- **Exercise objective**
Output all entries verbatim. Skip pictures.
Start of Data for analysis
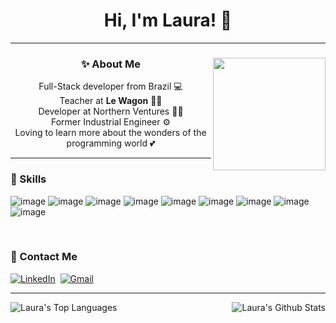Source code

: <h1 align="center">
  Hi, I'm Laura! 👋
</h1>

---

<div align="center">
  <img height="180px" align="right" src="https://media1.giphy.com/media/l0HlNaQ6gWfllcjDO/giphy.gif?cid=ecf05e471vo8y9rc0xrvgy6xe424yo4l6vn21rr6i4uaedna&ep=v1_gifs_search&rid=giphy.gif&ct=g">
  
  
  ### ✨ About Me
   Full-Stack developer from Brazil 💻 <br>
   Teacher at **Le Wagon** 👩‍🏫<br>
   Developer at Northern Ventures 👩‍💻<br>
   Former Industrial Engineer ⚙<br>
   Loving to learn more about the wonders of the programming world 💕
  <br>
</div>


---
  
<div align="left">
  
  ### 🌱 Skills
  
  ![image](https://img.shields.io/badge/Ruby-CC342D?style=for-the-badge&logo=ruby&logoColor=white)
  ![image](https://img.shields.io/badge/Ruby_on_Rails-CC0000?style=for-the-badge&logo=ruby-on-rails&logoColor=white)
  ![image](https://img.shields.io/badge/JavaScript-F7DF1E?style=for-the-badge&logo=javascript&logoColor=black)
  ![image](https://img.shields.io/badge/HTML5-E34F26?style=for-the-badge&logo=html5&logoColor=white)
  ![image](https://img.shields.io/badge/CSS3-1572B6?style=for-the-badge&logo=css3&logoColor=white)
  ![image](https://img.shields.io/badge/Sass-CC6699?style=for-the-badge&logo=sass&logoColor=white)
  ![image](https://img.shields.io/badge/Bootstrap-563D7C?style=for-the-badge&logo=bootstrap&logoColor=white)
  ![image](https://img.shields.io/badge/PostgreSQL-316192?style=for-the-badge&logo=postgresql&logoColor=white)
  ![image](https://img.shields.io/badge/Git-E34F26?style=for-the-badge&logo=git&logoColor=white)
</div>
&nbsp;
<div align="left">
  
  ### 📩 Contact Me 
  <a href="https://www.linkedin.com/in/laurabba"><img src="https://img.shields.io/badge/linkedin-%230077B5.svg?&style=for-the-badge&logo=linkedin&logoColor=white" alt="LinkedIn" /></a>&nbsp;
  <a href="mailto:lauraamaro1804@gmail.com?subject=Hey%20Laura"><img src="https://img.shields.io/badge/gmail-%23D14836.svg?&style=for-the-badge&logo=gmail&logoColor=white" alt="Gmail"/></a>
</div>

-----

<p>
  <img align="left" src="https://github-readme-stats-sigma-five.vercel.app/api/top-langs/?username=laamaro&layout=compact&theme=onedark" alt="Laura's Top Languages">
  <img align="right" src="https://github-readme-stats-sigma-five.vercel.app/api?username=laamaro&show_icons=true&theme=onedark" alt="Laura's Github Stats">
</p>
End of Data for analysis
- **Written response**
Source code

: <h1 align="center">
  Hi, I'm Laura! 👋
</h1>

---

<div align="center">
  <img height="180px" align="right" src="https://media1.giphy.com/media/l0HlNaQ6gWfllcjDO/giphy.gif?cid=ecf05e471vo8y9rc0xrvgy6xe424yo4l6vn21rr6i4uaedna&ep=v1_gifs_search&rid=giphy.gif&ct=g">
  
  
  ### ✨ About Me
   Full-Stack developer from Brazil 💻 <br>
   Teacher at **Le Wagon** 👩‍🏫<br>
   Developer at Northern Ventures 👩‍💻<br>
   Former Industrial Engineer ⚙<br>
   Loving to learn more about the wonders of the programming world 💕
  <br>
</div>


---
  
<div align="left">
  
  ### 🌱 Skills
  
  ![image](https://img.shields.io/badge/Ruby-CC342D?style=for-the-badge&logo=ruby&logoColor=white)
  ![image](https://img.shields.io/badge/Ruby_on_Rails-CC0000?style=for-the-badge&logo=ruby-on-rails&logoColor=white)
  ![image](https://img.shields.io/badge/JavaScript-F7DF1E?style=for-the-badge&logo=javascript&logoColor=black)
  ![image](https://img.shields.io/badge/HTML5-E34F26?style=for-the-badge&logo=html5&logoColor=white)
  ![image](https://img.shields.io/badge/CSS3-1572B6?style=for-the-badge&logo=css3&logoColor=white)
  ![image](https://img.shields.io/badge/Sass-CC6699?style=for-the-badge&logo=sass&logoColor=white)
  ![image](https://img.shields.io/badge/Bootstrap-563D7C?style=for-the-badge&logo=bootstrap&logoColor=white)
  ![image](https://img.shields.io/badge/PostgreSQL-316192?style=for-the-badge&logo=postgresql&logoColor=white)
  ![image](https://img.shields.io/badge/Git-E34F26?style=for-the-badge&logo=git&logoColor=white)
</div>
&nbsp;
<div align="left">
  
  ### 📩 Contact Me 
  <a href="https://www.linkedin.com/in/laurabba"><img src="https://img.shields.io/badge/linkedin-%230077B5.svg?&style=for-the-badge&logo=linkedin&logoColor=white" alt="LinkedIn" /></a>&nbsp;
  <a href="mailto:lauraamaro1804@gmail.com?subject=Hey%20Laura"><img src="https://img.shields.io/badge/gmail-%23D14836.svg?&style=for-the-badge&logo=gmail&logoColor=white" alt="Gmail"/></a>
</div>

-----

<p>
  <img align="left" src="https://github-readme-stats-sigma-five.vercel.app/api/top-langs/?username=laamaro&layout=compact&theme=onedark" alt="Laura's Top Languages">
  <img align="right" src="https://github-readme-stats-sigma-five.vercel.app/api?username=laamaro&show_icons=true&theme=onedark" alt="Laura's Github Stats">
</p>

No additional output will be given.